Professor Powles, lead clinician at Parkside Oncology Clinic, London, said tamoxifen was not licensed for prevention in the UK.
If the National Institute for Health and Clinical Excellence drew up guidelines for doctors, the drug could become an option for healthy women at high risk, he said.
A second study confirmed that the drug continues to reduce by a third the risk of breast cancer for several years after women stop taking it.
The International Breast Cancer Intervention Study trial, funded by Cancer Research UK, found side effects such as blood clots and womb cancer stop after women finish taking the drug.
A woman's "normal" risk of developing breast cancer over ten years is about two per cent. Women in the study had a three-fold higher risk.
Tony Howell, IBIS co-chair and professor of cancer prevention at the South Manchester University Hospitals Trust, said: "Previous studies have already shown that tamoxifen lowers the risk of developing breast cancer during active preventive treatment.
"But this is the first time that clear evidence is available on the benefits and side-effects of tamoxifen after treatment with the drug has stopped.

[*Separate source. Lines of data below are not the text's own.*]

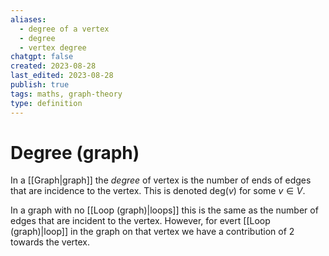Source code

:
 ```yaml
---
aliases:
  - degree of a vertex
  - degree
  - vertex degree
chatgpt: false
created: 2023-08-28
last_edited: 2023-08-28
publish: true
tags: maths, graph-theory
type: definition
---
```

# Degree (graph)

In a [[Graph|graph]] the *degree* of vertex is the number of ends of edges that are incidence to the vertex. This is denoted $\mbox{deg}(v)$ for some $v \in V$.

In a graph with no [[Loop (graph)|loops]] this is the same as the number of edges that are incident to the vertex. However, for evert [[Loop (graph)|loop]] in the graph on that vertex we have a contribution of 2 towards the vertex.
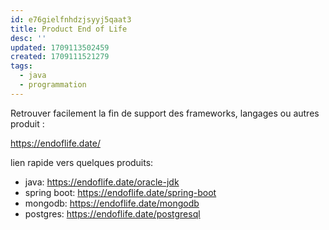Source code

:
 ```yaml
---
id: e76gielfnhdzjsyyj5qaat3
title: Product End of Life
desc: ''
updated: 1709113502459
created: 1709111521279
tags:
  - java
  - programmation
---
```


Retrouver facilement la fin de support des frameworks, langages ou autres produit :

https://endoflife.date/

lien rapide vers quelques produits:
- java: https://endoflife.date/oracle-jdk
- spring boot: https://endoflife.date/spring-boot
- mongodb: https://endoflife.date/mongodb
- postgres: https://endoflife.date/postgresql 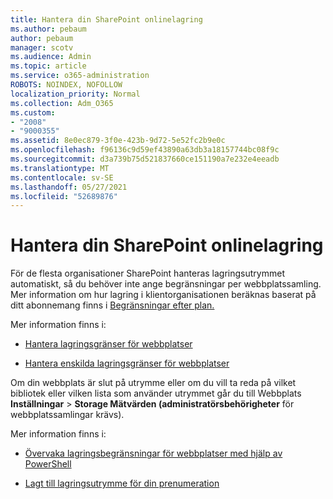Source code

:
 ```yaml
---
title: Hantera din SharePoint onlinelagring
ms.author: pebaum
author: pebaum
manager: scotv
ms.audience: Admin
ms.topic: article
ms.service: o365-administration
ROBOTS: NOINDEX, NOFOLLOW
localization_priority: Normal
ms.collection: Adm_O365
ms.custom:
- "2008"
- "9000355"
ms.assetid: 8e0ec879-3f0e-423b-9d72-5e52fc2b9e0c
ms.openlocfilehash: f96136c9d59ef43890a63db3a18157744bc08f9c
ms.sourcegitcommit: d3a739b75d521837660ce151190a7e232e4eeadb
ms.translationtype: MT
ms.contentlocale: sv-SE
ms.lasthandoff: 05/27/2021
ms.locfileid: "52689876"
---
```

# <a name="manage-your-sharepoint-online-storage"></a>Hantera din SharePoint onlinelagring

För de flesta organisationer SharePoint hanteras lagringsutrymmet automatiskt, så du behöver inte ange begränsningar per webbplatssamling. Mer information om hur lagring i klientorganisationen beräknas baserat på ditt abonnemang finns i [Begränsningar efter plan.](/office365/servicedescriptions/sharepoint-online-service-description/sharepoint-online-limits?redirectedfrom=MSDN#limits-by-plan)

Mer information finns i:

- [Hantera lagringsgränser för webbplatser](/sharepoint/manage-site-collection-storage-limits)

- [Hantera enskilda lagringsgränser för webbplatser](/sharepoint/manage-site-collection-storage-limits#manage-individual-site-storage-limits)

Om din webbplats är slut på utrymme eller om du vill ta reda på vilket bibliotek eller vilken lista som använder utrymmet går du till Webbplats **Inställningar**  >  **Storage Mätvärden (administratörsbehörigheter** för webbplatssamlingar krävs).

Mer information finns i:

- [Övervaka lagringsbegränsningar för webbplatser med hjälp av PowerShell](/sharepoint/manage-site-collection-storage-limits#monitor-site-storage-limits-by-using-powershell)

- [Lagt till lagringsutrymme för din prenumeration](/microsoft-365/commerce/add-storage-space) 
  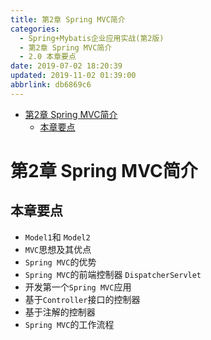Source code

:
 ```yaml
---
title: 第2章 Spring MVC简介
categories: 
  - Spring+Mybatis企业应用实战(第2版)
  - 第2章 Spring MVC简介
  - 2.0 本章要点
date: 2019-07-02 18:20:39
updated: 2019-11-02 01:39:00
abbrlink: db6869c6
---
```

- [第2章 Spring MVC简介](/ReadingNotes/db6869c6/#第2章-Spring-MVC简介)
    - [本章要点](/ReadingNotes/db6869c6/#本章要点)

<!--more-->
<script src="https://cdn.bootcss.com/jquery/3.4.0/jquery.slim.min.js"></script>
<script>$(document).ready(function () {$(".post-body > ul:nth-child(1)").hide();});</script>

<!--end-->
<!--SSTStart-->
# 第2章 Spring MVC简介 #
## 本章要点 ##
- `Model1`和 `Model2`
- `MVC`思想及其优点
- `Spring MVC`的优势
- `Spring MVC`的前端控制器 `DispatcherServlet`
- 开发第一个`Spring MVC`应用
- 基于`Controller`接口的控制器
- 基于注解的控制器
- `Spring MVC`的工作流程

<!--SSTStop-->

"These findings together with the effectiveness results suggest that over a longer follow-up time the risk of side-effects decreases while the benefit of prevention continues."
Both trials were published yesterday in the Journal of the National Cancer Institute.
Tamoxifen has been used to treat breast cancer for more than 20 years. Treatment costs just 8p a day. It can also stop breast cancer survivors from getting the disease in the other breast - cutting the risk by 45 per cent.
This led to trials to see if it would protect healthy women at high risk.